Tables 1 and 2 reveal that log-learn and log-EPS results are almost identical for US8K. Although it seems that log-learn can help improving the results for SB-CNN and TIMBRE architectures, for prototypical networks and VGG one can achieve worse results.
For that reason, we conclude that log-learn and log-EPS results are almost equivalent for US8K.

However, for ASC-TUT dataset, log-learn results are much worse than log-EPS ones.
Tables 3 and 4 show that log-learn only improves the results of SB-CNN models when trained with little data (1≤n≤10), but for the rest of the models the performance decreases substantially.

Accordingly, we conclude that learning the logarithmic compression of the mel spectrogram does not improve our results.

Now that you know this thing it doesn’t really work.. you don’t need to try yourself! 🙂


Further details of this experiment can be found in the appendix A.3 of our paper (which you can cite to refer to these results):

Jordi Pons, Joan Serrà & Xavier Serra (October, 2018). Training neural audio classifiers with few data. [arXiv, code]

SB-CNN is from Salamon and Bello, see: Deep convolutional neural networks and data augmentation for environmental sound classification in IEEE Signal Processing Letters, vol. 24, no. 3, pp. 279–283, 2017.

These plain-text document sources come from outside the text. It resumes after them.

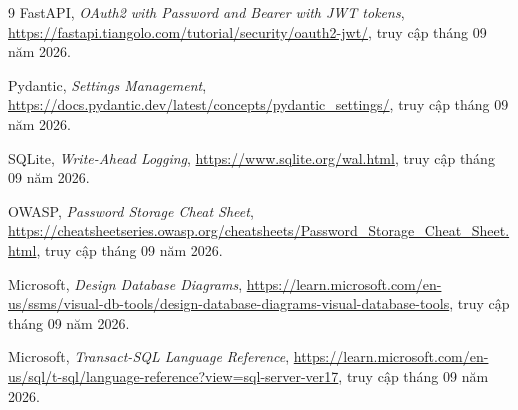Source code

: \begin{thebibliography}{9}
FastAPI, \textit{OAuth2 with Password and Bearer with JWT tokens},
\url{https://fastapi.tiangolo.com/tutorial/security/oauth2-jwt/},
truy cập tháng 09 năm 2026.

Pydantic, \textit{Settings Management},
\url{https://docs.pydantic.dev/latest/concepts/pydantic_settings/},
truy cập tháng 09 năm 2026.

SQLite, \textit{Write-Ahead Logging},
\url{https://www.sqlite.org/wal.html},
truy cập tháng 09 năm 2026.

OWASP, \textit{Password Storage Cheat Sheet},
\url{https://cheatsheetseries.owasp.org/cheatsheets/Password_Storage_Cheat_Sheet.html},
truy cập tháng 09 năm 2026.

Microsoft, \textit{Design Database Diagrams},
\url{https://learn.microsoft.com/en-us/ssms/visual-db-tools/design-database-diagrams-visual-database-tools},
truy cập tháng 09 năm 2026.

Microsoft, \textit{Transact-SQL Language Reference},
\url{https://learn.microsoft.com/en-us/sql/t-sql/language-reference?view=sql-server-ver17},
truy cập tháng 09 năm 2026.
\end{thebibliography}
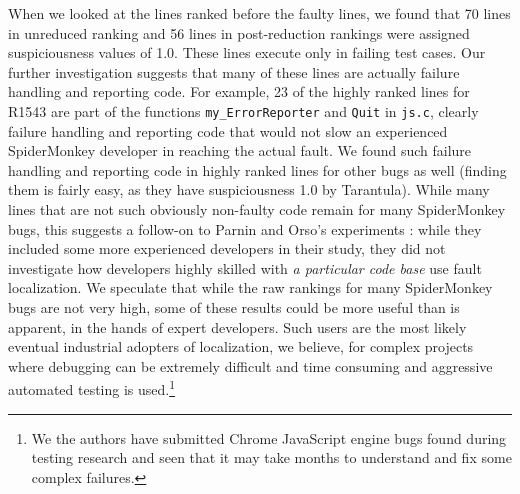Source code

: When we looked at the lines ranked before the faulty lines, we found
that 70 lines in unreduced ranking and 56 lines in post-reduction
rankings were assigned suspiciousness values of 1.0. These lines
execute only in failing test cases. Our further investigation suggests
that many of these lines are actually failure handling and reporting
code.  For example, 23 of the highly ranked lines for R1543 are part
of the functions {\tt my\_ErrorReporter} and {\tt Quit} in {\tt js.c},
clearly failure handling and reporting code that would not slow an
experienced SpiderMonkey developer in reaching the actual fault.  We
found such failure handling and reporting code in highly ranked lines
for other bugs as well (finding them is fairly easy, as they have
suspiciousness 1.0 by Tarantula).  While many lines that are not such
obviously non-faulty code remain for many SpiderMonkey bugs, this
suggests a follow-on to Parnin and Orso's experiments \cite{AutoHelp}:
while they included some more experienced developers in their study,
they did not investigate how developers highly skilled with \emph{a
particular code base} use fault localization.  We speculate that while
the raw rankings for many SpiderMonkey bugs are not very high, some of
these results could be more useful than is apparent, in the hands of
expert developers.  Such users are the most likely eventual industrial
adopters of localization, we believe, for complex projects where
debugging can be extremely difficult and time consuming and aggressive
automated testing is used.\footnote{We the authors have submitted
Chrome JavaScript engine bugs found during testing research and seen
that it may take months to understand and fix some complex failures.}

VGG is a computer vision architecture that was used in:

  • Hershey, et al.: CNN architectures for large-scale audio classification in ICASSP 2017.
  • Choi, et al.: Transfer learning for music classification and regression tasks in ISMIR 2017.

For further information about the TIMBRE model, see Pons et al.: Timbre Analysis of Music Audio Signals with Convolutional Neural Networks in EUSIPCO 2017.

And prototypical networks were proposed by Snell, et al.: Prototypical networks for few-shot learning, in NIPS 2017.